Webb v. Giant of Maryland
266 A.3d 339
Md.2021Background
- On Dec. 4, 2014, Karen Webb was injured in a Giant supermarket when a non‑motorized pallet jack operated by Keydonne Winzer (a Pepsi employee) struck her as he stocked shelves.
- Webb sued Giant for negligence and negligent hiring/training/supervision, asserting vicarious liability based on Giant’s alleged control over the vendor’s work.
- Giant moved for summary judgment (denied). At trial, after Webb rested, Giant moved for judgment (denied); the jury returned a verdict for Webb.
- Evidence at trial established Winzer was a Pepsi employee, trained by Pepsi; Giant permitted vendors to use non‑motorized pallet jacks, required check‑in/out, could correct vendors, and prohibited powered jacks for vendors.
- Trial evidence showed the store had cameras; no video of the incident was produced and Giant’s corporate rep testified no video existed. The court gave a civil spoliation instruction; plaintiff emphasized it in closing.

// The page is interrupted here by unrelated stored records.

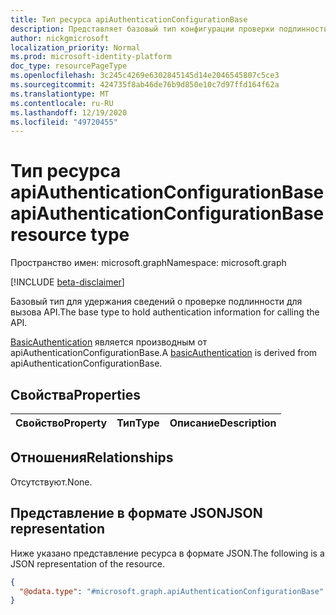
 ```yaml
---
title: Тип ресурса apiAuthenticationConfigurationBase
description: Представляет базовый тип конфигурации проверки подлинности, используемой для вызова API.
author: nickgmicrosoft
localization_priority: Normal
ms.prod: microsoft-identity-platform
doc_type: resourcePageType
ms.openlocfilehash: 3c245c4269e6302845145d14e2046545807c5ce3
ms.sourcegitcommit: 424735f8ab46de76b9d850e10c7d97ffd164f62a
ms.translationtype: MT
ms.contentlocale: ru-RU
ms.lasthandoff: 12/19/2020
ms.locfileid: "49720455"
---
```

# <a name="apiauthenticationconfigurationbase-resource-type"></a><span data-ttu-id="9c904-103">Тип ресурса apiAuthenticationConfigurationBase</span><span class="sxs-lookup"><span data-stu-id="9c904-103">apiAuthenticationConfigurationBase resource type</span></span>

<span data-ttu-id="9c904-104">Пространство имен: microsoft.graph</span><span class="sxs-lookup"><span data-stu-id="9c904-104">Namespace: microsoft.graph</span></span>

[!INCLUDE [beta-disclaimer](../../includes/beta-disclaimer.md)]

<span data-ttu-id="9c904-105">Базовый тип для удержания сведений о проверке подлинности для вызова API.</span><span class="sxs-lookup"><span data-stu-id="9c904-105">The base type to hold authentication information for calling the API.</span></span>

<span data-ttu-id="9c904-106">[BasicAuthentication](basicauthentication.md) является производным от apiAuthenticationConfigurationBase.</span><span class="sxs-lookup"><span data-stu-id="9c904-106">A [basicAuthentication](basicauthentication.md) is derived from apiAuthenticationConfigurationBase.</span></span>

## <a name="properties"></a><span data-ttu-id="9c904-107">Свойства</span><span class="sxs-lookup"><span data-stu-id="9c904-107">Properties</span></span>

|<span data-ttu-id="9c904-108">Свойство</span><span class="sxs-lookup"><span data-stu-id="9c904-108">Property</span></span>|<span data-ttu-id="9c904-109">Тип</span><span class="sxs-lookup"><span data-stu-id="9c904-109">Type</span></span>|<span data-ttu-id="9c904-110">Описание</span><span class="sxs-lookup"><span data-stu-id="9c904-110">Description</span></span>|
|:---|:---|:---|

## <a name="relationships"></a><span data-ttu-id="9c904-111">Отношения</span><span class="sxs-lookup"><span data-stu-id="9c904-111">Relationships</span></span>

<span data-ttu-id="9c904-112">Отсутствуют.</span><span class="sxs-lookup"><span data-stu-id="9c904-112">None.</span></span>

## <a name="json-representation"></a><span data-ttu-id="9c904-113">Представление в формате JSON</span><span class="sxs-lookup"><span data-stu-id="9c904-113">JSON representation</span></span>

<span data-ttu-id="9c904-114">Ниже указано представление ресурса в формате JSON.</span><span class="sxs-lookup"><span data-stu-id="9c904-114">The following is a JSON representation of the resource.</span></span>
<!-- {
  "blockType": "resource",
  "@odata.type": "microsoft.graph.apiAuthenticationConfigurationBase"
}
-->

``` json
{
  "@odata.type": "#microsoft.graph.apiAuthenticationConfigurationBase"
}
```
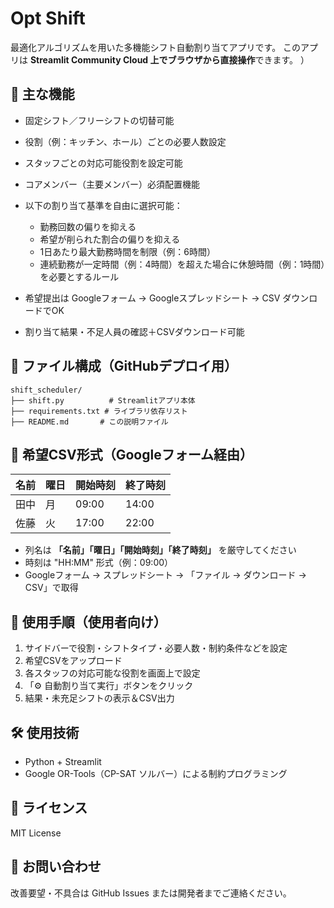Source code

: # Opt Shift

最適化アルゴリズムを用いた多機能シフト自動割り当てアプリです。 このアプリは **Streamlit Community Cloud 上でブラウザから直接操作**できます。
）

## 🔧 主な機能

* 固定シフト／フリーシフトの切替可能
* 役割（例：キッチン、ホール）ごとの必要人数設定
* スタッフごとの対応可能役割を設定可能
* コアメンバー（主要メンバー）必須配置機能
* 以下の割り当て基準を自由に選択可能：

  * 勤務回数の偏りを抑える
  * 希望が削られた割合の偏りを抑える
  * 1日あたり最大勤務時間を制限（例：6時間）
  * 連続勤務が一定時間（例：4時間）を超えた場合に休憩時間（例：1時間）を必要とするルール
* 希望提出は Googleフォーム → Googleスプレッドシート → CSV ダウンロードでOK
* 割り当て結果・不足人員の確認＋CSVダウンロード可能

## 📁 ファイル構成（GitHubデプロイ用）

```
shift_scheduler/
├── shift.py          # Streamlitアプリ本体
├── requirements.txt # ライブラリ依存リスト
├── README.md       # この説明ファイル
```


## 🧾 希望CSV形式（Googleフォーム経由）

| 名前 | 曜日 | 開始時刻  | 終了時刻  |
| -- | -- | ----- | ----- |
| 田中 | 月  | 09:00 | 14:00 |
| 佐藤 | 火  | 17:00 | 22:00 |

* 列名は **「名前」「曜日」「開始時刻」「終了時刻」** を厳守してください
* 時刻は "HH\:MM" 形式（例：09:00）
* Googleフォーム → スプレッドシート → 「ファイル → ダウンロード → CSV」で取得

## 🧠 使用手順（使用者向け）

1. サイドバーで役割・シフトタイプ・必要人数・制約条件などを設定
2. 希望CSVをアップロード
3. 各スタッフの対応可能な役割を画面上で設定
4. 「⚙️ 自動割り当て実行」ボタンをクリック
5. 結果・未充足シフトの表示＆CSV出力

## 🛠 使用技術

* Python + Streamlit
* Google OR-Tools（CP-SAT ソルバー）による制約プログラミング

## 📝 ライセンス

MIT License

## 📮 お問い合わせ

改善要望・不具合は GitHub Issues または開発者までご連絡ください。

- The Court of Special Appeals reversed, holding (1) the denial of the motion for judgment was error because Giant lacked sufficient retained control to impose vicarious liability, and (2) the spoliation instruction was improper and prejudicial. This Court affirmed the appellate court.
Issues
| Issue | Plaintiff's Argument | Defendant's Argument | Held |
|---|---|---|---|
| Proper standard of review for appellate review of trial court’s denial of a motion for judgment | Court of Special Appeals should have applied abuse‑of‑discretion (same as denial of summary judgment) | Motion for judgment is reviewed de novo/without deference; appellate court must view evidence in light most favorable to non‑moving party and decide legal sufficiency | Cited precedent requires de novo review of a motion for judgment; Court of Special Appeals applied correct standard and analysis |
| Sufficiency of evidence to submit vicarious‑liability claim (retained control over independent contractor) | Webb: Giant exercised sufficient control (restricted use to non‑powered jacks, required check‑in/out, could correct vendors, direct where to stock) | Giant: Winzer was Pepsi’s employee; Giant’s rights were only general control of premises and not control over operative details that caused injury | Evidence established at most general control; insufficient as a matter of law under §414/MD precedent to submit to jury; judgment as matter of law for Giant affirmed |
| Spoliation instruction (missing/destroyed evidence) — applicability and prejudice | Webb: Instruction appropriate because store had cameras and jurors could infer a video existed and was not preserved | Giant: No evidence the video ever existed; giving the instruction invited speculation and was prejudicial | Instruction unsupported by evidence of actual existence/destruction of video; giving it was an abuse of discretion and probably prejudicial; reversal on that basis was proper |
Key Cases Cited
- Appiah v. Hall, 416 Md. 533 (recognizes retention‑of‑control exception to nonliability for independent contractor’s negligence)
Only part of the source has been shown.